また、「8.担当する仕事について、社会や自組織にとっての意義や意味を言葉にしている」「9.仕事の成果やあなた自身の成長のために支援してくれる」という認識のもとでは上司管理過剰感が低いことから、上司の管理行動の意図を理解できたり、理不尽さを感じないようなコミュニケーションが取れていたりすると、上司管理過剰感が低くなる可能性が考えられる。
会社の特徴の「2.一度作ったルールや制度はなかなか撤廃、改善されない(ルール形骸化)」と「11.現場判断ができるよう、社内外の情報が開示されている(情報開示)」の2項目を見ると、ルールが形骸化していない場合(AとB)、情報開示されていない低群と情報開示されている高群では、高群の方が会社管理過剰感が低かった。
一方、ルールが形骸化している場合(CとD)では、情報開示がされていない低群と、情報開示されている高群のどちらも、会社管理過剰感が高くなっている。これらから、ルールが形骸化していると、情報開示されていても会社管理過剰感は高くなると考えられる。

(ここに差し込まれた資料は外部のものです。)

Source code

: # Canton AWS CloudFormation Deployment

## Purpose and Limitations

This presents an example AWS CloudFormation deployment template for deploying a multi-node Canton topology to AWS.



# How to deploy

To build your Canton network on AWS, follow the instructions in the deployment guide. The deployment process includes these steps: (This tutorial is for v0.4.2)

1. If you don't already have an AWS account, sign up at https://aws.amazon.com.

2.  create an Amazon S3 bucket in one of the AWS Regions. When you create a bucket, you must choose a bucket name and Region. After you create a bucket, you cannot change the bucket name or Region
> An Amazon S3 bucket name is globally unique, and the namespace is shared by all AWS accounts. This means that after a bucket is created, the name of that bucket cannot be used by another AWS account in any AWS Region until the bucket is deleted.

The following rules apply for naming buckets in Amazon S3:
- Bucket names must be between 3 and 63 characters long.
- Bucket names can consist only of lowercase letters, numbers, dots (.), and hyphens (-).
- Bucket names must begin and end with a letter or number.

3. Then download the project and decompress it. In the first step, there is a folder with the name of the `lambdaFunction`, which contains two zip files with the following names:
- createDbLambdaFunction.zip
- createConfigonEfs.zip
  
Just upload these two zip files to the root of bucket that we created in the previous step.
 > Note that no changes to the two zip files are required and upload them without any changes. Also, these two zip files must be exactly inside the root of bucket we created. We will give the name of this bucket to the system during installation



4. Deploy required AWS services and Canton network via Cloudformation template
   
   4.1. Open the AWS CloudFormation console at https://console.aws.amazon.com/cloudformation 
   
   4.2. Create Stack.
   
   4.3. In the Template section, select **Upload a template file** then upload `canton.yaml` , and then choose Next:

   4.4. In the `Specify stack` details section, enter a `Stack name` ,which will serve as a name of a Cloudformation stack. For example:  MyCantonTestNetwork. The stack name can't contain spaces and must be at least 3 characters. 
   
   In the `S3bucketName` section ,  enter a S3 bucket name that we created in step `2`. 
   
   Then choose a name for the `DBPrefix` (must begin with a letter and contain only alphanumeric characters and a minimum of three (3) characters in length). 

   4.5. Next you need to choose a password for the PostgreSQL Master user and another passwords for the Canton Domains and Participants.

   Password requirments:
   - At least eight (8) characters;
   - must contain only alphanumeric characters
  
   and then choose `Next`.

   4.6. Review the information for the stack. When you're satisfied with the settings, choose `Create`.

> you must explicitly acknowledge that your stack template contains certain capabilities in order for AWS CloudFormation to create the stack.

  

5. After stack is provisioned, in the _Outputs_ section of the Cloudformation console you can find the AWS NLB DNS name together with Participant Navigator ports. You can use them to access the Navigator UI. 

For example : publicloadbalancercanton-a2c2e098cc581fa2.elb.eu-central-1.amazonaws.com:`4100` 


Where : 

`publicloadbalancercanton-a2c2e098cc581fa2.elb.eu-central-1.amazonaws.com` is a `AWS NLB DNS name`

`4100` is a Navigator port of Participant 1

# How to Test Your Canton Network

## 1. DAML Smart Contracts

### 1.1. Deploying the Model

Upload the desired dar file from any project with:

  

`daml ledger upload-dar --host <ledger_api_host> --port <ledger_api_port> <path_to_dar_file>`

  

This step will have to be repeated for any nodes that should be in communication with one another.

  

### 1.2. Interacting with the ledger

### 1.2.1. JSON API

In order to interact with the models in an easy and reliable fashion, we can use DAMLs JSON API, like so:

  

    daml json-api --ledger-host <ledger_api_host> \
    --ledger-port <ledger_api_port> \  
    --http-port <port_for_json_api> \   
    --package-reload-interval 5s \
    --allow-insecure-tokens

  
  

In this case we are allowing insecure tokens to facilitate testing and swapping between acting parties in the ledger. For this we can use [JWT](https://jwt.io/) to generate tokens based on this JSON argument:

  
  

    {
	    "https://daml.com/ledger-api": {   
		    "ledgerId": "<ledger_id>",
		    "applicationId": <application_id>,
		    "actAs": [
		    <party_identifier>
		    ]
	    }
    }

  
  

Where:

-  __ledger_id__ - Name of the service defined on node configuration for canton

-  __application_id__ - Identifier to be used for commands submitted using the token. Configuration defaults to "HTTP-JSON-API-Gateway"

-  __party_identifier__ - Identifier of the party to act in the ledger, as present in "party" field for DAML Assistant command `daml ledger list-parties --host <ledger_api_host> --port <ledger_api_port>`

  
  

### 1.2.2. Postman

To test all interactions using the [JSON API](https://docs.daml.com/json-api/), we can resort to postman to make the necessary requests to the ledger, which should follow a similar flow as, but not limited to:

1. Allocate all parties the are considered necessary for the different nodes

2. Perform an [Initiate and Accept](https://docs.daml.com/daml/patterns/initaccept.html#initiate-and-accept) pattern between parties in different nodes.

次に、上司の特徴の3項目「2.細かく報告、連絡、相談を求める(報連相要求)」「3.放任であり、適切な業務上の支援がない(放任で業務支援なし)」「6.上司には、気軽に支援を求めたり相談したりできる(支援要請可能)」について、上司管理過剰感を調べた。
報連相を細かく求められている状態(CとD)の上司管理過剰感は、放任で業務支援がない場合は高く、上司に支援要請できる場合は低かった。
報連相を細かく求められていない状態(AとB)では、放任の程度にかかわらず上司管理過剰感が低かった。また、支援要請が可能な高群は上司管理過剰感が低くなっている。
最後に、管理過剰感が個人の状態に及ぼす影響を見ると、会社と上司共に管理過剰感が高い群は低群に比べて「適応感」が低く、「疲弊感」が高かった。管理過剰感が低い群は「自律的、主体的に仕事をしている」傾向が見られ、高群ほど「現在勤めている会社には、あまり長く勤めていたくない」の回答が多かった。
これらの結果は、会社や上司からの管理過剰感が、適応感や主体性の低下、疲弊感や離職意向の上昇に影響する可能性を示している。